Should we account for roast darkness when measuring coffee beans by weight? →
J. R. Daniel Kirk:
However, coffee bean weight is determined, to no little extent, by the water naturally present in the bean. When you roast a coffee bean, one effect of the roasting process is that the bean dries out.
The longer you roast the bean, the drier–and therefore lighter!–the bean becomes. …
So here’s the question: should we, in fact, measure coffee by volume rather than weight in order to produce more consistent coffee? Or, alternatively, should we vary the weight of coffee such that fewer grams are in play for darker roasts and more for lighter roasts?
Great question.
Water doesn’t account for much of an unroasted bean’s mass. According to strangers on the internet:
Water accounts for between 8 to 14 percent of the weight of unroasted coffee. … The total loss weight loss for an average roast is approximately 16 percent.

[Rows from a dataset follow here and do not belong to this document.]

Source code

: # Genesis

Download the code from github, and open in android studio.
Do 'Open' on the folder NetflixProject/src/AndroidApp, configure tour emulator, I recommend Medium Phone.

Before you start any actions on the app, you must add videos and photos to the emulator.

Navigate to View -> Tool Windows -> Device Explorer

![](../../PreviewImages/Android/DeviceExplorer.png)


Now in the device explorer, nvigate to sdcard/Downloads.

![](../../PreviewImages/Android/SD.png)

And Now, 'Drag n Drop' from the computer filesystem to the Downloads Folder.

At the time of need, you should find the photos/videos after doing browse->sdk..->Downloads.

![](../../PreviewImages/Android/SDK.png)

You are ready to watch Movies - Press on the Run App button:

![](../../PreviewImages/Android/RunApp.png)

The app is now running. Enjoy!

I like to use about 12g of beans in my AeroPress. That would be about 14g of unroasted beans, and honestly, I don’t think I would notice the difference between 12g and 14g most of the time. And that’s the weight difference for the entire roasting process.
But the difference between light and dark roasts is very small relative to the entire roasting process. Most good roasts are likely to fall in the narrow band between 430–460°F.

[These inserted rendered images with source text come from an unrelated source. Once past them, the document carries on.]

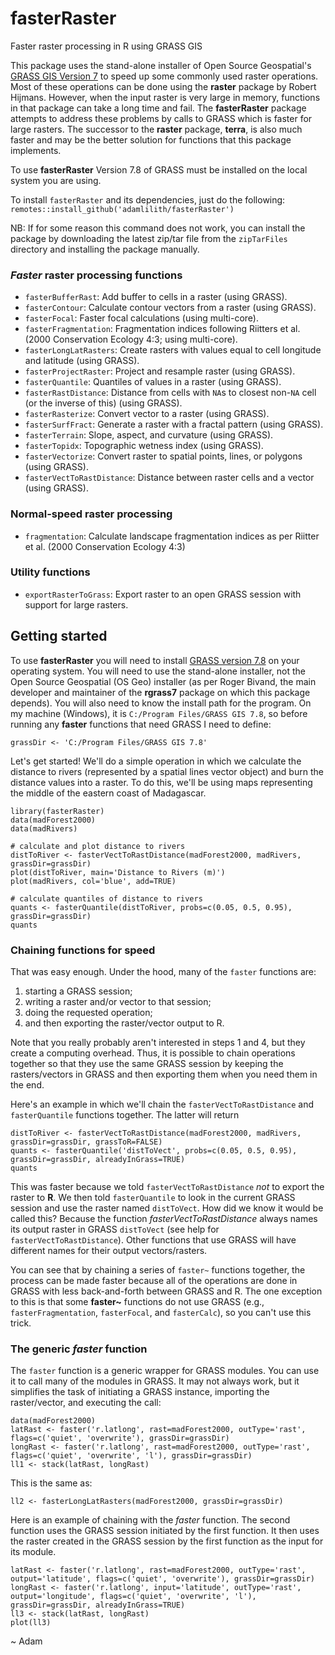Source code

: # fasterRaster
Faster raster processing in R using GRASS GIS

This package uses the stand-alone installer of Open Source Geospatial's [GRASS GIS Version 7](https://grass.osgeo.org/grass7/) to speed up some commonly used raster operations. Most of these operations can be done using the **raster** package by Robert Hijmans.  However, when the input raster is very large in memory, functions in that package can take a long time and fail. The **fasterRaster** package attempts to address these problems by calls to GRASS which is faster for large rasters. The successor to the **raster** package, **terra**, is also much faster and may be the better solution for functions that this package implements.

To use **fasterRaster** Version 7.8 of GRASS must be installed on the local system you are using.

To install `fasterRaster` and its dependencies, just do the following:  
`remotes::install_github('adamlilith/fasterRaster')`  

NB: If for some reason this command does not work, you can install the package by downloading the latest zip/tar file from the `zipTarFiles` directory and installing the package manually.

### *Faster* raster processing functions ##
* `fasterBufferRast`: Add buffer to cells in a raster (using GRASS).
* `fasterContour`: Calculate contour vectors from a raster (using GRASS).
* `fasterFocal`: Faster focal calculations (using multi-core).
* `fasterFragmentation`: Fragmentation indices following Riitters et al. (2000 Conservation Ecology 4:3; using multi-core).
* `fasterLongLatRasters`: Create rasters with values equal to cell longitude and latitude (using GRASS).
* `fasterProjectRaster`: Project and resample raster (using GRASS).
* `fasterQuantile`: Quantiles of values in a raster (using GRASS).
* `fasterRastDistance`: Distance from cells with `NA`s to closest non-`NA` cell (or the inverse of this) (using GRASS).
* `fasterRasterize`: Convert vector to a raster (using GRASS).
* `fasterSurfFract`: Generate a raster with a fractal pattern (using GRASS).
* `fasterTerrain`: Slope, aspect, and curvature (using GRASS).
* `fasterTopidx`: Topographic wetness index (using GRASS).
* `fasterVectorize`: Convert raster to spatial points, lines, or polygons (using GRASS).
* `fasterVectToRastDistance`: Distance between raster cells and a vector (using GRASS).

### Normal-speed raster processing ##
* `fragmentation`: Calculate landscape fragmentation indices as per Riitter et al. (2000 Conservation Ecology 4:3)

### Utility functions ##
* `exportRasterToGrass`: Export raster to an open GRASS session with support for large rasters.

## Getting started ##
To use **fasterRaster** you will need to install [GRASS version 7.8](https://grass.osgeo.org/) on your operating system. You will need to use the stand-alone installer, not the Open Source Geospatial (OS Geo) installer (as per Roger Bivand, the main developer and maintainer of the **rgrass7** package on which this package depends). You will also need to know the install path for the program. On my machine (Windows), it is `C:/Program Files/GRASS GIS 7.8`, so before running any **faster** functions that need GRASS I need to define:

`grassDir <- 'C:/Program Files/GRASS GIS 7.8'`  

Let's get started! We'll do a simple operation in which we calculate the distance to rivers (represented by a spatial lines vector object) and burn the distance values into a raster. To do this, we'll be using maps representing the middle of the eastern coast of Madagascar.

`library(fasterRaster)`  
`data(madForest2000)`  
`data(madRivers)`  

`# calculate and plot distance to rivers`  
`distToRiver <- fasterVectToRastDistance(madForest2000, madRivers, grassDir=grassDir)`  
`plot(distToRiver, main='Distance to Rivers (m)')`  
`plot(madRivers, col='blue', add=TRUE)`  

`# calculate quantiles of distance to rivers`  
`quants <- fasterQuantile(distToRiver, probs=c(0.05, 0.5, 0.95), grassDir=grassDir)`  
`quants`  

### Chaining functions for speed ###
That was easy enough. Under the hood, many of the `faster` functions are:  
1) starting a GRASS session;  
2) writing a raster and/or vector to that session;  
3) doing the requested operation;  
4) and then exporting the raster/vector output to R.  

Note that you really probably aren't interested in steps 1 and 4, but they create a computing overhead.  Thus, it is possible to chain operations together so that they use the same GRASS session by keeping the rasters/vectors in GRASS and then exporting them when you need them in the end.  

Here's an example in which we'll chain the `fasterVectToRastDistance` and `fasterQuantile` functions together. The latter will return

`distToRiver <- fasterVectToRastDistance(madForest2000, madRivers, grassDir=grassDir, grassToR=FALSE)`  
`quants <- fasterQuantile('distToVect', probs=c(0.05, 0.5, 0.95), grassDir=grassDir, alreadyInGrass=TRUE)`  
`quants`  

This was faster because we told `fasterVectToRastDistance` *not* to export the raster to **R**. We then told `fasterQuantile` to look in the current GRASS session and use the raster named `distToVect`. How did we know it would be called this?  Because the function *fasterVectToRastDistance* always names its output raster in GRASS `distToVect` (see help for `fasterVectToRastDistance`). Other functions that use GRASS will have different names for their output vectors/rasters.

You can see that by chaining a series of `faster~` functions together, the process can be made faster because all of the operations are done in GRASS with less back-and-forth between GRASS and R.  The one exception to this is that some **faster~** functions do not use GRASS (e.g., `fasterFragmentation`, `fasterFocal`, and `fasterCalc`), so you can't use this trick.

### The generic *faster* function ###
The `faster` function is a generic wrapper for GRASS modules. You can use it to call many of the modules in GRASS.  It may not always work, but it simplifies the task of initiating a GRASS instance, importing the raster/vector, and executing the call:

`data(madForest2000)`  
`latRast <- faster('r.latlong', rast=madForest2000, outType='rast', flags=c('quiet', 'overwrite'), grassDir=grassDir)`  
`longRast <- faster('r.latlong', rast=madForest2000, outType='rast', flags=c('quiet', 'overwrite', 'l'), grassDir=grassDir)`  
`ll1 <- stack(latRast, longRast)`  

This is the same as:

`ll2 <- fasterLongLatRasters(madForest2000, grassDir=grassDir)`

Here is an example of chaining with the *faster* function. The second function uses the GRASS session initiated by the first function. It then uses the raster created in the GRASS session by the first function as the input for its module.

`latRast <- faster('r.latlong', rast=madForest2000, outType='rast', output='latitude', flags=c('quiet', 'overwrite'), grassDir=grassDir)`  
`longRast <- faster('r.latlong', input='latitude', outType='rast', output='longitude', flags=c('quiet', 'overwrite', 'l'), grassDir=grassDir, alreadyInGrass=TRUE)`  
`ll3 <- stack(latRast, longRast)`  
`plot(ll3)`  

~ Adam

All of the water, being heated far past its boiling point into steam, probably escapes long before the lightest usable roasting temperature is reached, leaving no meaningful water-weight difference between light and dark roasts.
But let’s assume that there’s a tiny difference. For a 12g serving, a 1% weight difference is about 1 coffee bean. Your kitchen scale probably isn’t precise enough to notice.
So there might be a water-weight difference between lighter and darker roasts, but it’s probably too small to matter when you brew.